Lost in the Fog Stakes
- Class: Defunct stakes
- Location: Golden Gate Fields Albany, California, United States
- Inaugurated: 2007-2023
- Race type: Thoroughbred - Flat racing
- Website: www.goldengatefields.com

Race information
- Distance: 5 & 6 furlong sprint
- Surface: Dirt
- Track: Left-handed
- Qualification: Two-year-old Cal-breds & Four-year-olds & up
- Purse: $75,000

= Lost in the Fog Stakes =

The Lost in the Fog Stakes was an American ungraded Thoroughbred horse race held at Golden Gate Fields in Albany, California. It was named in honor of Lost in the Fog, the brilliant sprinter who made his reputation between 2004 and 2006 before dying of lymphoma at age four.

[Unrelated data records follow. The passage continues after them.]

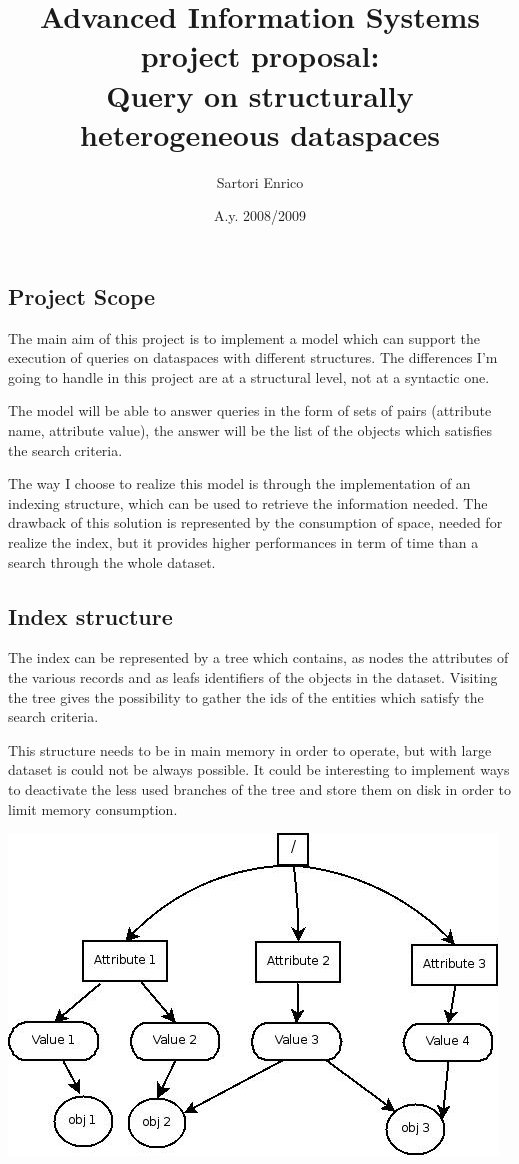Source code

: \documentclass[12pt,a4paper]{article}
\title{Advanced Information Systems project proposal:\\
Query on structurally heterogeneous dataspaces}
\author{Sartori Enrico}
\date{A.y. 2008/2009}
\begin{document}
\maketitle
\subsection*{Project Scope}
The main aim of this project is to implement a model which can support the
execution of queries on dataspaces with different structures.
The differences I'm going to handle in this project are at a structural
level, not at a syntactic one.

The model will be able to answer queries in the form of sets of
pairs (attribute name, attribute value), the answer will be the list of
the objects which satisfies the search criteria.

The way I choose to realize this model is through the implementation of an
indexing structure, which can be used to retrieve the information needed.
The drawback of this solution is represented by the consumption of space,
needed for realize the index, but it provides higher performances in term
of time than a search through the whole dataset.


\subsection*{Index structure}
The index can be represented by a tree which contains, as nodes the
attributes of the various records and as leafs identifiers of the objects
in the dataset. Visiting the tree gives the possibility to gather the ids
of the entities which satisfy the search criteria.

This structure needs to be in main memory in order to operate, but with
large dataset is could not be always possible. It could be interesting to
implement ways to deactivate the less used branches of the tree and store
them on disk in order to limit memory consumption.

\begin{center}
\includegraphics[scale=0.50]{tree.jpg}
\end{center}
\end{document}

First run in 2007, the race was a five-furlong sprint for two-year-old horses until 2014 when it was opened to older horses, aged four and up, and run at a distance of six furlongs. During the summer of 2007, the racetrack installed a polymer synthetic type racing surface as mandated by the California Horse Racing Board. The Tapeta Footings synthetic all-weather racing surface is designed to make racing safer for both horses and riders.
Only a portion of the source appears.